##### Dataset entries #####

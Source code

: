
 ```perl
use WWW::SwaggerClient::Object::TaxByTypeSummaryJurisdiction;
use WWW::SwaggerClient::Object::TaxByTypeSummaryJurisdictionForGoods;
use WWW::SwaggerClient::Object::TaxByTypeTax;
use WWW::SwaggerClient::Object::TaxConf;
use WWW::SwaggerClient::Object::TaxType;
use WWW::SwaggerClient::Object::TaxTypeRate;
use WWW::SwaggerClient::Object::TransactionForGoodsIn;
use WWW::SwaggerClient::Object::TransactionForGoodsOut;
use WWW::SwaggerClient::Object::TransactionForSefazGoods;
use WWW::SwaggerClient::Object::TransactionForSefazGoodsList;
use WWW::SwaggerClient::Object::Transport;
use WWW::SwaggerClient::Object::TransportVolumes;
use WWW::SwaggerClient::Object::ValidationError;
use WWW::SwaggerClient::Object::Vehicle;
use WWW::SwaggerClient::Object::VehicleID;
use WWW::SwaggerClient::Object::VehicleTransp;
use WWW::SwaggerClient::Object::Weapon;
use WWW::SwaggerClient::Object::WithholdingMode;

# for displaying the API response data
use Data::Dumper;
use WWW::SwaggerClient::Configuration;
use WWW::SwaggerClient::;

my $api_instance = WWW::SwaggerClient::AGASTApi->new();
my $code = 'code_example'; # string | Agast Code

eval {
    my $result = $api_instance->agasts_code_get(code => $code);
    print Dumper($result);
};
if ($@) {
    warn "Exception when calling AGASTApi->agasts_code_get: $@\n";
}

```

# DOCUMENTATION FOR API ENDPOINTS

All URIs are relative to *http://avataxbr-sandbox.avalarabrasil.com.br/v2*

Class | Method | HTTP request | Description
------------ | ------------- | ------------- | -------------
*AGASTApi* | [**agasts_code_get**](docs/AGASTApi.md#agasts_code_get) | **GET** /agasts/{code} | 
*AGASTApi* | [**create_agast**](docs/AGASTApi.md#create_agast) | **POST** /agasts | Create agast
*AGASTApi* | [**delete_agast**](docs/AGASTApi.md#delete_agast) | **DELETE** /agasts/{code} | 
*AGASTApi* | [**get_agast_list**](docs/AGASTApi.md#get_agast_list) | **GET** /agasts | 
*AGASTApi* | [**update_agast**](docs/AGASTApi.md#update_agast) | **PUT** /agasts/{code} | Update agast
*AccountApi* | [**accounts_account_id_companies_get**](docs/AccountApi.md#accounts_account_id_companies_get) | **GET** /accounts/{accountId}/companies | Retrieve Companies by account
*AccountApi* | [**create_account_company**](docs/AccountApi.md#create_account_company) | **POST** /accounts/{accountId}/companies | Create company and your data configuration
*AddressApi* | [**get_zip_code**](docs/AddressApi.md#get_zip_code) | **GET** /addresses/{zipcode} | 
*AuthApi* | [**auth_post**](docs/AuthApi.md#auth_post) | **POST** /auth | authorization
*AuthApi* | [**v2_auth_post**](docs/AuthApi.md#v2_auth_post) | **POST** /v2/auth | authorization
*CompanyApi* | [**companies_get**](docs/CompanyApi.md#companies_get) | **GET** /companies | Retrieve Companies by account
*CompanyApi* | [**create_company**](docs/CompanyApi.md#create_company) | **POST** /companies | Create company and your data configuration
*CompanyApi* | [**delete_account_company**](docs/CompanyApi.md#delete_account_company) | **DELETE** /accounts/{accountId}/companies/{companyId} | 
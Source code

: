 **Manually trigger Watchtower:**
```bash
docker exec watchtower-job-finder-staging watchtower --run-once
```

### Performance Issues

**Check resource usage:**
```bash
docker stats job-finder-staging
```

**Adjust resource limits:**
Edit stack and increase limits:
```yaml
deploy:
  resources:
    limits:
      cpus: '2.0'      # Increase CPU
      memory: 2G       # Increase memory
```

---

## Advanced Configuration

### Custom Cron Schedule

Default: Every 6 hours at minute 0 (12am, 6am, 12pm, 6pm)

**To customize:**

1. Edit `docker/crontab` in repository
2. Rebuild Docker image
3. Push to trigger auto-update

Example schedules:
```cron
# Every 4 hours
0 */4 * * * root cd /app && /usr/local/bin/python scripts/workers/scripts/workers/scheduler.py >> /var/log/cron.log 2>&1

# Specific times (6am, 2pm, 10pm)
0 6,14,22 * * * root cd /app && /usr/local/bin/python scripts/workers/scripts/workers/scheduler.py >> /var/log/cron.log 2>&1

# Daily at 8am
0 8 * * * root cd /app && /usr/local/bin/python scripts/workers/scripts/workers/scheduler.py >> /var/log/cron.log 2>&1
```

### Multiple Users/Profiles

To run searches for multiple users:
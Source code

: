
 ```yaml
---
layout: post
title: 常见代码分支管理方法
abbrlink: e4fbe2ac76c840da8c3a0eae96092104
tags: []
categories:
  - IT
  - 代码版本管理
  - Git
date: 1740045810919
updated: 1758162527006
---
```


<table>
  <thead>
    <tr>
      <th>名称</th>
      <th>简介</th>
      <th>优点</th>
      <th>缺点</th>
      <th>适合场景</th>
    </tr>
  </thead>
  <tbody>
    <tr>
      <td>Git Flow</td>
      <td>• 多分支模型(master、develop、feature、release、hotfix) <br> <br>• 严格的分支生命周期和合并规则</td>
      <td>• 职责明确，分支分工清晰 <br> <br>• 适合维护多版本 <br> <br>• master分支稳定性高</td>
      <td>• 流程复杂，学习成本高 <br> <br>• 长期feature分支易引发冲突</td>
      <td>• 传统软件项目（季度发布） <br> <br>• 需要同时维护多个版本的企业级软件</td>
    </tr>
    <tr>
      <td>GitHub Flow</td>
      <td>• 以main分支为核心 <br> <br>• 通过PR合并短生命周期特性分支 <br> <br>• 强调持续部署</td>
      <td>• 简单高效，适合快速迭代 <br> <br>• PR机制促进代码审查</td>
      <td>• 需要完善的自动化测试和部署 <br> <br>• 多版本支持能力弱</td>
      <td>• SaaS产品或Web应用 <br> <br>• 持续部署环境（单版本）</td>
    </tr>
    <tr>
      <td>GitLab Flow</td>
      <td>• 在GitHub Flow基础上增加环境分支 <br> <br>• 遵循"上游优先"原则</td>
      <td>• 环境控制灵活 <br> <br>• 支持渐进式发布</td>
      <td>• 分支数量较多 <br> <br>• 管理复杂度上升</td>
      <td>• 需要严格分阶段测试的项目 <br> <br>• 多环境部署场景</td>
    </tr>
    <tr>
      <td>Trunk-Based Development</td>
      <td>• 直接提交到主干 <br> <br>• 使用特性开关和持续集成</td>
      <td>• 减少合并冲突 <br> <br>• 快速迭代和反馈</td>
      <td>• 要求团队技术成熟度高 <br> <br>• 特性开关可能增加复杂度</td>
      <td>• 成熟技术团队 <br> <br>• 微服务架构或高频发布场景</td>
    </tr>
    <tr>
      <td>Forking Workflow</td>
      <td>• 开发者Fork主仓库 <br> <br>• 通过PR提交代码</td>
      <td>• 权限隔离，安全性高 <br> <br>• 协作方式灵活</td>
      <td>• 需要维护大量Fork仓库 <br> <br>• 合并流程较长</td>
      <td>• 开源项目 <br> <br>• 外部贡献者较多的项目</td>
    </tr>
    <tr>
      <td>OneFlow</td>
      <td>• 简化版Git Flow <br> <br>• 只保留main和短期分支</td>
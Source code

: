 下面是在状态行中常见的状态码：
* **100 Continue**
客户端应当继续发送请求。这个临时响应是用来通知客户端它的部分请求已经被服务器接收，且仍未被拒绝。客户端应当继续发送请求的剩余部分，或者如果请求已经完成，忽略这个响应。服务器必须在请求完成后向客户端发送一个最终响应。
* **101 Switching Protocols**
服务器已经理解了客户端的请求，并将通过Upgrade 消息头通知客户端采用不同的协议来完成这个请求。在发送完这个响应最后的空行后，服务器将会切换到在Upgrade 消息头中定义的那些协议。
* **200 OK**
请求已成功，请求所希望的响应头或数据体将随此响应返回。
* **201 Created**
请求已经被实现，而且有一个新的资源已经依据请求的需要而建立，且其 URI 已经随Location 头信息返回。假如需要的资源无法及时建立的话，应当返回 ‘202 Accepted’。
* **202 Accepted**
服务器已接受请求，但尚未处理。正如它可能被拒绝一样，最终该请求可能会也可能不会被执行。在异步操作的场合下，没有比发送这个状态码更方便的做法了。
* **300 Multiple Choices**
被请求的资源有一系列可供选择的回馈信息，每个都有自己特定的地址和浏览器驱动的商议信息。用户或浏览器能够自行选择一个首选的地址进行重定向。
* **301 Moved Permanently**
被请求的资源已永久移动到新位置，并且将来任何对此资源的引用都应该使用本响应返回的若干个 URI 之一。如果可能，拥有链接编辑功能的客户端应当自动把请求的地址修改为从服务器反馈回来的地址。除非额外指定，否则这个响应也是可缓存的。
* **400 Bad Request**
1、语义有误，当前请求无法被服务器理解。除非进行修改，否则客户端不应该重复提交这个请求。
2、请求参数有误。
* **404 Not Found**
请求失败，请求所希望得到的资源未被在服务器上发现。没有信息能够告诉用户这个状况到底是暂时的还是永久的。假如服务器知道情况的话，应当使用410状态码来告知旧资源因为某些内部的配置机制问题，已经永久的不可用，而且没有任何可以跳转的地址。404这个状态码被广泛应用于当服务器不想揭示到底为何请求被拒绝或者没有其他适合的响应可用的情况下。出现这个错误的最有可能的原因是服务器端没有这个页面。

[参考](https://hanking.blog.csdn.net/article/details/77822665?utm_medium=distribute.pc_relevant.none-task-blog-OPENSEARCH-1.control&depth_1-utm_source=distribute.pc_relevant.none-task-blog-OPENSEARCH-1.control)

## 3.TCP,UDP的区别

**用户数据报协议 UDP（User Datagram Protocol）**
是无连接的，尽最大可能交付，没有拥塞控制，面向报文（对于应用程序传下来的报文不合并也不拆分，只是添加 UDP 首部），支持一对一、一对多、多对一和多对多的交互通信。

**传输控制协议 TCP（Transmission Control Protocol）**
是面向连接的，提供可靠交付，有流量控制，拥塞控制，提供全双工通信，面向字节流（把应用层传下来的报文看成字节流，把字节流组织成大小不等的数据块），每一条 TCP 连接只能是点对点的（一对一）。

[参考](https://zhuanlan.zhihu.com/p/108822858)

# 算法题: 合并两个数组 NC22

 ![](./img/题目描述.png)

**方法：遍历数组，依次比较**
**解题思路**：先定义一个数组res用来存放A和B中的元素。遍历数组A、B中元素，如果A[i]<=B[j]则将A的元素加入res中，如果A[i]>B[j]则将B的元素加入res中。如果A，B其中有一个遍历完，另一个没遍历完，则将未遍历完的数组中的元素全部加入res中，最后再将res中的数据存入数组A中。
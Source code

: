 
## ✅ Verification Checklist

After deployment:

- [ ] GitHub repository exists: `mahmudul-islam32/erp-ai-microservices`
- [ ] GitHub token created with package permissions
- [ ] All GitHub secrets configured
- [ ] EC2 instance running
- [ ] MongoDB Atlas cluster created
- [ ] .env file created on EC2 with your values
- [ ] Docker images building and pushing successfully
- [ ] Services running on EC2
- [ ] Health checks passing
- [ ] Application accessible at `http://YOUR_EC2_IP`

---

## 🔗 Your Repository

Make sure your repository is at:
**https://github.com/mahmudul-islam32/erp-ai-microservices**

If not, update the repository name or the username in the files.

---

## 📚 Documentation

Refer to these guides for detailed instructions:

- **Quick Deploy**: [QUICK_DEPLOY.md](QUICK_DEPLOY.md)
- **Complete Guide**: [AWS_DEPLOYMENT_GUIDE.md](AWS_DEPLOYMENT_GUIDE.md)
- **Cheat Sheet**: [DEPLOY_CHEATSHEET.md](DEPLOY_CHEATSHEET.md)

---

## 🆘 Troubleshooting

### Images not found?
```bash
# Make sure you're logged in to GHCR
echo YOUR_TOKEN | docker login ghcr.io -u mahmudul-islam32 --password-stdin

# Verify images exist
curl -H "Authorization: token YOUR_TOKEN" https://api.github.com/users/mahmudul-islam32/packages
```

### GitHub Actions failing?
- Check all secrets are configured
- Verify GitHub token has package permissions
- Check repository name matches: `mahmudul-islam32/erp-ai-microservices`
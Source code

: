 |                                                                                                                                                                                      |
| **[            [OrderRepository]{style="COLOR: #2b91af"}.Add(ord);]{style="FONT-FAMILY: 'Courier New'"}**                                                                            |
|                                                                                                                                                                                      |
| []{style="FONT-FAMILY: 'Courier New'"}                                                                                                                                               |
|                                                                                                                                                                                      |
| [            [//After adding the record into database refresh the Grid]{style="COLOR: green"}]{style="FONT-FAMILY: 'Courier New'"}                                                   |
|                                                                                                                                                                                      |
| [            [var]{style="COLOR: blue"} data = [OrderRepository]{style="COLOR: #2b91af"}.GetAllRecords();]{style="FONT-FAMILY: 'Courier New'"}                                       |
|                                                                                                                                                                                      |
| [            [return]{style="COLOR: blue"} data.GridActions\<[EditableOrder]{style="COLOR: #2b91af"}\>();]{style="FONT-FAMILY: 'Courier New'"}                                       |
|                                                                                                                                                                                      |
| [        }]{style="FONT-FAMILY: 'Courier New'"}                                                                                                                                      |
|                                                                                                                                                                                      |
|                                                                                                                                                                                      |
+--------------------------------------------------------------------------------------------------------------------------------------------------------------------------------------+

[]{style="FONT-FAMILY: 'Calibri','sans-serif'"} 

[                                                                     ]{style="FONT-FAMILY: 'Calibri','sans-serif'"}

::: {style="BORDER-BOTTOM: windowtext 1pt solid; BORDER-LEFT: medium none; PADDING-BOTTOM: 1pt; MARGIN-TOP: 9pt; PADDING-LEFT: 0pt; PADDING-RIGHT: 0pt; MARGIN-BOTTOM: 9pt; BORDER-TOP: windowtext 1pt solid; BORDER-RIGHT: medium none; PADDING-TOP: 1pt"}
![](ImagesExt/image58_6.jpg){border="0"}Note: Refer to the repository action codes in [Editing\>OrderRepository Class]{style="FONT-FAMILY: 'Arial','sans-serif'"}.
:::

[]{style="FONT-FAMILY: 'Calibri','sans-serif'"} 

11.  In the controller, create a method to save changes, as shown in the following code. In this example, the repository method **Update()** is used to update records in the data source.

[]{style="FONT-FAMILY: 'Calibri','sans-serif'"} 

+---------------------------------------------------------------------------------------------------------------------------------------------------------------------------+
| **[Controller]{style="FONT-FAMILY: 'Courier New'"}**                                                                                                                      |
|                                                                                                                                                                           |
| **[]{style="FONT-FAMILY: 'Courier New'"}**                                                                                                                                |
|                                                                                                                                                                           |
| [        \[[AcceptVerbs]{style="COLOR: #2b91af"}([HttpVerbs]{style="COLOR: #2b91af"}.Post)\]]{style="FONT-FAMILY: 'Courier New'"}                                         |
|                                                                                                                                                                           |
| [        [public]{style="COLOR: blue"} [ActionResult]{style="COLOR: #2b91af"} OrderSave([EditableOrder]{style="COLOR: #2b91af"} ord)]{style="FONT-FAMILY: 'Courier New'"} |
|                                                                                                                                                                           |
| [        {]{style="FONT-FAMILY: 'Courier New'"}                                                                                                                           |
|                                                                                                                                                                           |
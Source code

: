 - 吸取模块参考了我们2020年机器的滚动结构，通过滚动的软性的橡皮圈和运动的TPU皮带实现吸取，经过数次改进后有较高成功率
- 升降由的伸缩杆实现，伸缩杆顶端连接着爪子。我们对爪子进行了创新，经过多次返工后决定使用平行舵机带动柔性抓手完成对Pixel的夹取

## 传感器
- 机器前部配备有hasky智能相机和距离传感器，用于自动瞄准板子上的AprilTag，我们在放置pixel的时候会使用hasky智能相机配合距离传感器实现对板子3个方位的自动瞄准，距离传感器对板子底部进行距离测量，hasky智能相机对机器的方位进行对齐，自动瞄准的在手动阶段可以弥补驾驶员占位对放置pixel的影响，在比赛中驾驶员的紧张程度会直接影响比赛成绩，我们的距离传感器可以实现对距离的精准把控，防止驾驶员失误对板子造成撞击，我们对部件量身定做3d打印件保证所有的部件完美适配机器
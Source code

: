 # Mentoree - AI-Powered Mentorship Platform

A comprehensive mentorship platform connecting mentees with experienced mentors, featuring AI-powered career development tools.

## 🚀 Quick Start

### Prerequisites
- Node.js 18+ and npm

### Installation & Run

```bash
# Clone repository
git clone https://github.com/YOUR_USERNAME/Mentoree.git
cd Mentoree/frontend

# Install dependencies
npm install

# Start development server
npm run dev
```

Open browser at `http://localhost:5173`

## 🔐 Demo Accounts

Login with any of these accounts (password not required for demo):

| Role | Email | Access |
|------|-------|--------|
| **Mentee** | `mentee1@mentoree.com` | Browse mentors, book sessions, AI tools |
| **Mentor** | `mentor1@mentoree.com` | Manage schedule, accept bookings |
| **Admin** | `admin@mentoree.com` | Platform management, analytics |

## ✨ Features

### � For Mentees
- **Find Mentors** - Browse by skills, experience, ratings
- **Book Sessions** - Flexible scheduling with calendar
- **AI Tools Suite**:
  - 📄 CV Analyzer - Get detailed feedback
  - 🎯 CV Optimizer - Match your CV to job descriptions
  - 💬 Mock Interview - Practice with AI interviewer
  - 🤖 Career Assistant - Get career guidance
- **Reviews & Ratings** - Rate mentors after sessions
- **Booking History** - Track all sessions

#####

Wherever the string "Refer" is found in the listing above, copy the line that contains it.

Refer to these guides for detailed instructions:
![](ImagesExt/image58_6.jpg){border="0"}Note: Refer to the repository action codes in [Editing\>OrderRepository Class]{style="FONT-FAMILY: 'Arial','sans-serif'"}.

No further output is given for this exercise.